A rebar, or reinforcing bar, is a common steel bar that is used in reinforced concrete and masonry in order to strengthen and hold the concrete in its structure. 

Reducing Agent

Carbon or hydrogen used to remove oxygen from iron ore to produce iron and steel.

Reheat Furnace

Reheat furnaces are used to ensure that partly worked steel, which has been allowed to cool, arrives at its next processing stage at the optimum temperature. The furnace heats metal ingots, billets and blooms in order to bring them to the temperature required for hot-working. 

Re-Rollable Scrap

Re-rollable scrap is a steel scrap metal that is already in such a condition that it is suitable for another application through rolling it into a saleable product. This differs from the more common processes seen in scrap recycling where the metal undergoes melting, casting and rolling. Re-rolling is more commonly used in emerging economies rather than in industrialised countries. 
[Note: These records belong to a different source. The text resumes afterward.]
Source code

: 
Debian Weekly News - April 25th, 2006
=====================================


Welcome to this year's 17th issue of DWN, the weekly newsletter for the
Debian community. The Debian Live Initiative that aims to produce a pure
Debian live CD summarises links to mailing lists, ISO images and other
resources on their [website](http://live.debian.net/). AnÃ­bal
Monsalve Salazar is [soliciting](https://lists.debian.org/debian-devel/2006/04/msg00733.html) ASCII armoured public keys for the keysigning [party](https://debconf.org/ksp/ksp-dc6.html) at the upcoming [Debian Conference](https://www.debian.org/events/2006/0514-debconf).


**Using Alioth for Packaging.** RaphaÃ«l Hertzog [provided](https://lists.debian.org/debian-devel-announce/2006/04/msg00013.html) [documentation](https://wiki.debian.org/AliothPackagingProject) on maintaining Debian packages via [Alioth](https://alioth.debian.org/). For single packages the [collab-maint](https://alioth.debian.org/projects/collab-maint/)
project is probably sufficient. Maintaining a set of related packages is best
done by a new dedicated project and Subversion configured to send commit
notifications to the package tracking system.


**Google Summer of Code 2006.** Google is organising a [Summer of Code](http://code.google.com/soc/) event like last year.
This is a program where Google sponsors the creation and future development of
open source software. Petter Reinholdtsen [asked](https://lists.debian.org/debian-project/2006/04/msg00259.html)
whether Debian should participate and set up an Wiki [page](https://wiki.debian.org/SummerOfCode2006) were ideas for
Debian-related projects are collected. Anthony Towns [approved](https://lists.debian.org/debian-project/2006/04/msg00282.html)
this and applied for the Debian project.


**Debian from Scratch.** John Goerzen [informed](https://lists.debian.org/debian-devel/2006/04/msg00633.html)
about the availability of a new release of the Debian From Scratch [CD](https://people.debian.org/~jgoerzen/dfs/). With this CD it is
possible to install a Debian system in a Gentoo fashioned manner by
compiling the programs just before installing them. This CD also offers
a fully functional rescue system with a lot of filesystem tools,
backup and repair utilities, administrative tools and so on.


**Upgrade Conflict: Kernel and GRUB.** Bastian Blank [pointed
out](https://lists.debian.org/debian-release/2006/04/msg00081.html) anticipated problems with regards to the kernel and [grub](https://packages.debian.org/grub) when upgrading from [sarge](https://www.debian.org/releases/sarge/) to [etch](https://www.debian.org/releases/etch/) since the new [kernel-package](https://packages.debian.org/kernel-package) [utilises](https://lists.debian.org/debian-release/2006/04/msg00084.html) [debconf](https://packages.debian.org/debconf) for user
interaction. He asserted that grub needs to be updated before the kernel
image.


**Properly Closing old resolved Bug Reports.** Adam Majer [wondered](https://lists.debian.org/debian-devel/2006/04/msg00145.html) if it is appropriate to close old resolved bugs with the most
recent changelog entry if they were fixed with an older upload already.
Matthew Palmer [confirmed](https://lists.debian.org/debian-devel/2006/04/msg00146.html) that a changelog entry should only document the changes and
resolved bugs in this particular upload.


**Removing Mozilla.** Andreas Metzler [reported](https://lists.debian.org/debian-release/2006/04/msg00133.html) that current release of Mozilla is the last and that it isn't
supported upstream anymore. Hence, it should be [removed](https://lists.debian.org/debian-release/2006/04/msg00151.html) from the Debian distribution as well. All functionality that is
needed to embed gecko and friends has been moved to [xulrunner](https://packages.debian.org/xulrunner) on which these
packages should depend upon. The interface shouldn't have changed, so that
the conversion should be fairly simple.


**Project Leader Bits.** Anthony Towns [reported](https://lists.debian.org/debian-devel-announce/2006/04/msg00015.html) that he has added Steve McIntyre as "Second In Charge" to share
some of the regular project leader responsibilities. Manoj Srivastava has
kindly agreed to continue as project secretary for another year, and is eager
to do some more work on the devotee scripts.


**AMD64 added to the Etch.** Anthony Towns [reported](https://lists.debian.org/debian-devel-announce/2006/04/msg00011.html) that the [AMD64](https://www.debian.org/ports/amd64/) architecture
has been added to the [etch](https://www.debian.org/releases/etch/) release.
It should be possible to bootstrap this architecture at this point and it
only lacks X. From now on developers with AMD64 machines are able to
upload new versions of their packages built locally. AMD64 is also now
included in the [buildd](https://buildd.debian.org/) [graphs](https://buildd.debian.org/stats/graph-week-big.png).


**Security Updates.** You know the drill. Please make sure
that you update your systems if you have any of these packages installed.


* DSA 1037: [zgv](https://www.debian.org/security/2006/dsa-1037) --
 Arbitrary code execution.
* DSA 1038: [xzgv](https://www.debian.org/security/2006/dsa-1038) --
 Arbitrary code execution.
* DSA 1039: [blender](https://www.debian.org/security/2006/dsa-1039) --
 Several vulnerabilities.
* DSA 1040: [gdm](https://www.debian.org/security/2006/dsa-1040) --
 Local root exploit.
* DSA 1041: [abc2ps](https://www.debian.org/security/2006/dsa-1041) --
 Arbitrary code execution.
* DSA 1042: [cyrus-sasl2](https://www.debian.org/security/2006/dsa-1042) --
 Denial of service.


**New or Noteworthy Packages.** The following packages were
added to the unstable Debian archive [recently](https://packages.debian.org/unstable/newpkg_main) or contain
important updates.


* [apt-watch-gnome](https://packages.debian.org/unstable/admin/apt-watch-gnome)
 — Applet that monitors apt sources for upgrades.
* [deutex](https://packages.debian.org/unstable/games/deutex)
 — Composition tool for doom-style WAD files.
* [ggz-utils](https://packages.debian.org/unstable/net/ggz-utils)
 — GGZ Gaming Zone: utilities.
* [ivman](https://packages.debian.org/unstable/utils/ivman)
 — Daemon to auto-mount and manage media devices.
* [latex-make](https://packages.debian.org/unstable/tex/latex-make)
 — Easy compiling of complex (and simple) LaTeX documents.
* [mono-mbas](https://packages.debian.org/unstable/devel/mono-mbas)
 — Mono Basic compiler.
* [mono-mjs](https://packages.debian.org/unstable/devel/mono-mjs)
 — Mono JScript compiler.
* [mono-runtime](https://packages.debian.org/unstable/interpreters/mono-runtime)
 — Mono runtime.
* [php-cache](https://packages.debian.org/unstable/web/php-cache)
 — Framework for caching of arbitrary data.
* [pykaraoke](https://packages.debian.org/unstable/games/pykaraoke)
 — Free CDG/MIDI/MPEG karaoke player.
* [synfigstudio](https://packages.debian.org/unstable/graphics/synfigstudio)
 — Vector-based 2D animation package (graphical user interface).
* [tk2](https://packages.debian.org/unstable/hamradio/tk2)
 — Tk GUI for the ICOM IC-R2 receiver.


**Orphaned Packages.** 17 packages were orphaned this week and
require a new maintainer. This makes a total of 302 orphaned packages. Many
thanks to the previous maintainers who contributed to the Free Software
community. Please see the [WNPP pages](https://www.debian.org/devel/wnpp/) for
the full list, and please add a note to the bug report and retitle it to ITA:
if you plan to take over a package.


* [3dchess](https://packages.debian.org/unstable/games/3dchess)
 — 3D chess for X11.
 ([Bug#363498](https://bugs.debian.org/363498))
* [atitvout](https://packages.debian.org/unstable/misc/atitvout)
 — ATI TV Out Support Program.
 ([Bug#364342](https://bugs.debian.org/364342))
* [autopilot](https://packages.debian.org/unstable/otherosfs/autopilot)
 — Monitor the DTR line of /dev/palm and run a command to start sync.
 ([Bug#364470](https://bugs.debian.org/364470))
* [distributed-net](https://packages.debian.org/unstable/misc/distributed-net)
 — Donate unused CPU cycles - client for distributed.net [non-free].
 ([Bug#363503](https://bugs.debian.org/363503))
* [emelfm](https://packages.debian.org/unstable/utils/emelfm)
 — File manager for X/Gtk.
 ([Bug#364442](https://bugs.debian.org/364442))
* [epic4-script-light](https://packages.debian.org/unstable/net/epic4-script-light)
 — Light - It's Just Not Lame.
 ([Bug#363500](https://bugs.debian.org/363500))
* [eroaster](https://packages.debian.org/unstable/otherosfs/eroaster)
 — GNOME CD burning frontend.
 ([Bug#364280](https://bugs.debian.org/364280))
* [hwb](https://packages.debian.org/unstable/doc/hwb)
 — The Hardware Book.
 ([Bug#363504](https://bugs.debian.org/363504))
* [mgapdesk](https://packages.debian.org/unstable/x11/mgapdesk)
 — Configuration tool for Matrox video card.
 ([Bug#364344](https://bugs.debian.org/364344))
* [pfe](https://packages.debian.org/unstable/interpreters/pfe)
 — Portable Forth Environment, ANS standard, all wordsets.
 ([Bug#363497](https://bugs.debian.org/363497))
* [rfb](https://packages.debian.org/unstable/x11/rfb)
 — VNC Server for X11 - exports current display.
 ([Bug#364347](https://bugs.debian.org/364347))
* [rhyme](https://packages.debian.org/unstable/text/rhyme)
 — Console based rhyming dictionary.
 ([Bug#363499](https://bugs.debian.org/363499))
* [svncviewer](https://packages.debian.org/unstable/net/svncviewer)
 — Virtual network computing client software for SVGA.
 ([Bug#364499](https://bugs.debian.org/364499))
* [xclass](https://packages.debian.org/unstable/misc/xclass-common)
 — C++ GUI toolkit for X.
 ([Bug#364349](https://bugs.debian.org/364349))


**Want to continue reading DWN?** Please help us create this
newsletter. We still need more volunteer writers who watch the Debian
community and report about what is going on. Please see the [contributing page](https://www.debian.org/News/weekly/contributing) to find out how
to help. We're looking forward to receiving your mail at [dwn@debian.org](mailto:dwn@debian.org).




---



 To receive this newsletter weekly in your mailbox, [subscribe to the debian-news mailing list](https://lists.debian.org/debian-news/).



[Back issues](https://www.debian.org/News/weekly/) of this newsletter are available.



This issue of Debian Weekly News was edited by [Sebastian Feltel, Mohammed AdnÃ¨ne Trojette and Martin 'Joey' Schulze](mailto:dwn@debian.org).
Residuals are elements such as copper and tin, which are usually introduced into the steelmaking process in the form of unsorted or contaminated scrap. This can sometimes, however, impair the physical and mechanical properties of steel. Residuals are key concerns regarding the mini-mills’ recent entry into the flat-rolled market. High residuals can leave sheet steel too brittle for customer use causing problems in the mill.

Reversing Mill

A reversing mill is used to reduce material to gauge. The steel enters the rolling mill from one side, passes through the other side and then comes back through the mill again. Normally it will go left to right through the mill a number of times being rolled a little thinner each time it goes through.

Rimmed Steel

This type of steel is produced during ingot casting, with the resulting ingot having a very pure surface layer, or rim. This feature is due to the absence or near absence of a deoxidising agent during steel production, which allows carbon monoxide to be formed from the oxygen and carbon in the melt. As this gas migrates to the surface, other elements (eg.carbon, phosphorus and sulphur) gravitate towards the centre of the ingot to leave a much purer layer or rim on the outside. After hot rolling this steel has a good surface finish which is low in carbon.

Rolling Mill

A machine which converts semi-finished steel (semis) into finished steel products by passing them through sets of rotating cylinders which squeeze the steel into the desired shape. Rolled steel products include bar, rod, plate, beams, coil etc.

Roughing Mill

Roughing mills are rolling mills which convert steel ingots into blooms, billets or slabs. The process enables the steel to go back-and-forth through the mill (multiple passes) until the desired dimensions are achieved.

Roughing Stand

Two heavy rolls that press the steel plate to reduce its thickness before hot rolling.